● Extracted records:
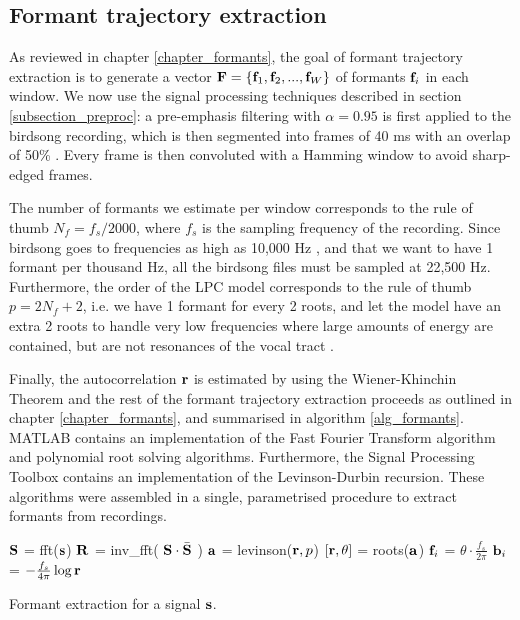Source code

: \documentclass[../main.tex]{subfiles}
\begin{document}
\subsection{Formant trajectory extraction} \label{section_impformants}
As reviewed in chapter \ref{chapter_formants}, the goal of formant trajectory extraction is to generate a vector $\mathbf{F} = \{\mathbf{f}_1, \mathbf{f}_2, ..., \mathbf{f}_W\}$ of formants $\mathbf{f}_i$ in each window. We now use the signal processing techniques described in section \ref{subsection_preproc}: a pre-emphasis filtering with $\alpha = 0.95$ is first applied to the birdsong recording, which is then segmented into frames of 40 ms with an overlap of 50\% \cite{Stowell2014}. Every frame is then convoluted with a Hamming window to avoid sharp-edged frames. 
\par The number of formants we estimate per window corresponds to the rule of thumb $N_f = f_s / 2000$, where $f_s$ is the sampling frequency of the recording. Since birdsong goes to frequencies as high as 10,000 Hz \cite{Marler2004}, and that we want to have 1 formant per thousand Hz, all the birdsong files must be sampled at 22,500 Hz. Furthermore, the order of the LPC model corresponds to the rule of thumb $p = 2N_f + 2$, i.e. we have 1 formant for every 2 roots, and let the model have an extra 2 roots to handle very low frequencies where large amounts of energy are contained, but are not resonances of the vocal tract \cite{Benesty}. 
\par Finally, the autocorrelation $\mathbf{r}$ is estimated by using the Wiener-Khinchin Theorem and the rest of the formant trajectory extraction proceeds as outlined in chapter \ref{chapter_formants}, and summarised in algorithm \ref{alg_formants}. MATLAB contains an implementation of the Fast Fourier Transform algorithm and polynomial root solving algorithms. Furthermore, the Signal Processing Toolbox contains an implementation of the Levinson-Durbin recursion. These algorithms were assembled in a single, parametrised procedure to extract formants from recordings.

\begin{algorithm}
\begin{algorithmic}[1]
\State $\mathbf{S}$ = fft($\mathbf{s}$)
\State $\mathbf{R}$ = inv\_fft( $\mathbf{S} \cdot \bar{\mathbf{S}}$ )
\State $\mathbf{a}$ = levinson($\mathbf{r}, p$)
\State $\left[\mathbf{r}, \theta\right]$ = roots($\mathbf{a}$)
\State $\mathbf{f}_i$ = $\theta \cdot \frac{f_s}{2\pi}$
\State $\mathbf{b}_i$ = $-\frac{f_s}{4\pi}\log{\mathbf{r}}$
\EndFunction
\caption{Formant extraction for a signal $\mathbf{s}$.}\label{alg_formants}
\end{algorithmic}
\end{algorithm}
\end{document}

● What the task asks: In your copy, the listing above should appear word for word, with no images.

● Exercise result:
Source code

: \documentclass[../main.tex]{subfiles}
\begin{document}
\subsection{Formant trajectory extraction} \label{section_impformants}
As reviewed in chapter \ref{chapter_formants}, the goal of formant trajectory extraction is to generate a vector $\mathbf{F} = \{\mathbf{f}_1, \mathbf{f}_2, ..., \mathbf{f}_W\}$ of formants $\mathbf{f}_i$ in each window. We now use the signal processing techniques described in section \ref{subsection_preproc}: a pre-emphasis filtering with $\alpha = 0.95$ is first applied to the birdsong recording, which is then segmented into frames of 40 ms with an overlap of 50\% \cite{Stowell2014}. Every frame is then convoluted with a Hamming window to avoid sharp-edged frames. 
\par The number of formants we estimate per window corresponds to the rule of thumb $N_f = f_s / 2000$, where $f_s$ is the sampling frequency of the recording. Since birdsong goes to frequencies as high as 10,000 Hz \cite{Marler2004}, and that we want to have 1 formant per thousand Hz, all the birdsong files must be sampled at 22,500 Hz. Furthermore, the order of the LPC model corresponds to the rule of thumb $p = 2N_f + 2$, i.e. we have 1 formant for every 2 roots, and let the model have an extra 2 roots to handle very low frequencies where large amounts of energy are contained, but are not resonances of the vocal tract \cite{Benesty}. 
\par Finally, the autocorrelation $\mathbf{r}$ is estimated by using the Wiener-Khinchin Theorem and the rest of the formant trajectory extraction proceeds as outlined in chapter \ref{chapter_formants}, and summarised in algorithm \ref{alg_formants}. MATLAB contains an implementation of the Fast Fourier Transform algorithm and polynomial root solving algorithms. Furthermore, the Signal Processing Toolbox contains an implementation of the Levinson-Durbin recursion. These algorithms were assembled in a single, parametrised procedure to extract formants from recordings.

\begin{algorithm}
\begin{algorithmic}[1]
\State $\mathbf{S}$ = fft($\mathbf{s}$)
\State $\mathbf{R}$ = inv\_fft( $\mathbf{S} \cdot \bar{\mathbf{S}}$ )
\State $\mathbf{a}$ = levinson($\mathbf{r}, p$)
\State $\left[\mathbf{r}, \theta\right]$ = roots($\mathbf{a}$)
\State $\mathbf{f}_i$ = $\theta \cdot \frac{f_s}{2\pi}$
\State $\mathbf{b}_i$ = $-\frac{f_s}{4\pi}\log{\mathbf{r}}$
\EndFunction
\caption{Formant extraction for a signal $\mathbf{s}$.}\label{alg_formants}
\end{algorithmic}
\end{algorithm}
\end{document}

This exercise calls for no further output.